EasyTPP Preprocess Modules

class preprocess.TPPDataLoader(data_config, backend, **kwargs)[source]

Bases: object

__init__(data_config, backend, **kwargs)[source]

Initialize the dataloader

Parameters:
  • data_config (EasyTPP.DataConfig) – data config.

  • backend (str) – backend engine, e.g., tensorflow or torch.

build_input_from_pkl(source_dir: str, split: str)[source]
get_loader(split='train', **kwargs)[source]

Get the corresponding data loader.

Parameters:
  • split (str, optional) – denote the train, valid and test set. Defaults to ‘train’.

  • num_event_types (int, optional) – num of event types in the data. Defaults to None.

Raises:

NotImplementedError – the input of ‘num_event_types’ is inconsistent with the data.

Returns:

the data loader for tpp data.

Return type:

EasyTPP.DataLoader

train_loader(**kwargs)[source]

Return the train loader

Returns:

data loader for train set.

Return type:

EasyTPP.DataLoader

valid_loader(**kwargs)[source]

Return the valid loader

Returns:

data loader for valid set.

Return type:

EasyTPP.DataLoader

test_loader(**kwargs)[source]

Return the test loader

Returns:

data loader for test set.

Return type:

EasyTPP.DataLoader

class preprocess.EventTokenizer(config)[source]

Bases: object

Base class for tokenizer event sequences, vendored from huggingface/transformer

__init__(config)[source]
padding_side: str = 'right'
truncation_side: str = 'right'
model_input_names: List[str] = ['time_seqs', 'time_delta_seqs', 'type_seqs', 'seq_non_pad_mask', 'attention_mask', 'type_mask']
pad(encoded_inputs: Dict[str, Any] | Dict[str, List], padding: bool | str | PaddingStrategy = True, truncation: bool | str | TruncationStrategy = False, max_length: int | None = None, return_attention_mask: bool | None = None, return_tensors: str | TensorType | None = None, verbose: bool = False) BatchEncoding[source]

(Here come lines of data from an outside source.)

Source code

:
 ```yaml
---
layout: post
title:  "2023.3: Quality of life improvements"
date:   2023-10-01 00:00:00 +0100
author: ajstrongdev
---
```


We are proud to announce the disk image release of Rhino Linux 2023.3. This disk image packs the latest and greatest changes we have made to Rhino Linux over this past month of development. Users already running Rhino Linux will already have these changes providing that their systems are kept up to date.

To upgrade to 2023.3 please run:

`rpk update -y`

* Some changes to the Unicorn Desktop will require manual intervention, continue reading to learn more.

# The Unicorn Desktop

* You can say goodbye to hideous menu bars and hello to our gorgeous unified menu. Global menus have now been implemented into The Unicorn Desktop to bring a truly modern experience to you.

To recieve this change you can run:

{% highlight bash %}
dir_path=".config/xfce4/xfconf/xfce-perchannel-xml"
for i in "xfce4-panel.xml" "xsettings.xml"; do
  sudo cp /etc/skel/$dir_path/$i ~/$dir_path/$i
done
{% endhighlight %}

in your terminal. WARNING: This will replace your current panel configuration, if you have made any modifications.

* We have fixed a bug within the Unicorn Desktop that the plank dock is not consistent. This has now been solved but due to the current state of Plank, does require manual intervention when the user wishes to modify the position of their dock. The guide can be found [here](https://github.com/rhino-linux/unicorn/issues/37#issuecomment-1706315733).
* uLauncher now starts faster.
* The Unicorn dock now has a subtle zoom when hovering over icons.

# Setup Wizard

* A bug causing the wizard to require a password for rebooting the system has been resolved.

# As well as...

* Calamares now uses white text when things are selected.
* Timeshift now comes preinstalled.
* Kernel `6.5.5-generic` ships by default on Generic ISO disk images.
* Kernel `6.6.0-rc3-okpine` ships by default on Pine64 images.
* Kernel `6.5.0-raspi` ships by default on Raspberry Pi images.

Pad a single encoded input or a batch of encoded inputs up to predefined length or to the max sequence length in the batch.

Padding side (left/right) padding token ids are defined at the tokenizer level (with self.padding_side, self.pad_token_id and self.pad_token_type_id).

Please note that with a fast tokenizer, using the __call__ method is faster than using a method to encode the text followed by a call to the pad method to get a padded encoding.

<Tip>

If the encoded_inputs passed are dictionary of numpy arrays, PyTorch tensors or TensorFlow tensors, the result will use the same type unless you provide a different tensor type with return_tensors. In the case of PyTorch tensors, you will lose the specific device of your tensors however.

</Tip>

Parameters:
  • ([BatchEncoding] (encoded_inputs) –

    Tokenized inputs. Can represent one input ([BatchEncoding] or Dict[str, List[int]]) or a batch of tokenized inputs (list of [BatchEncoding], Dict[str, List[List[int]]] or List[Dict[str, List[int]]]) so you can use this method during preprocessing as well as in a PyTorch Dataloader collate function.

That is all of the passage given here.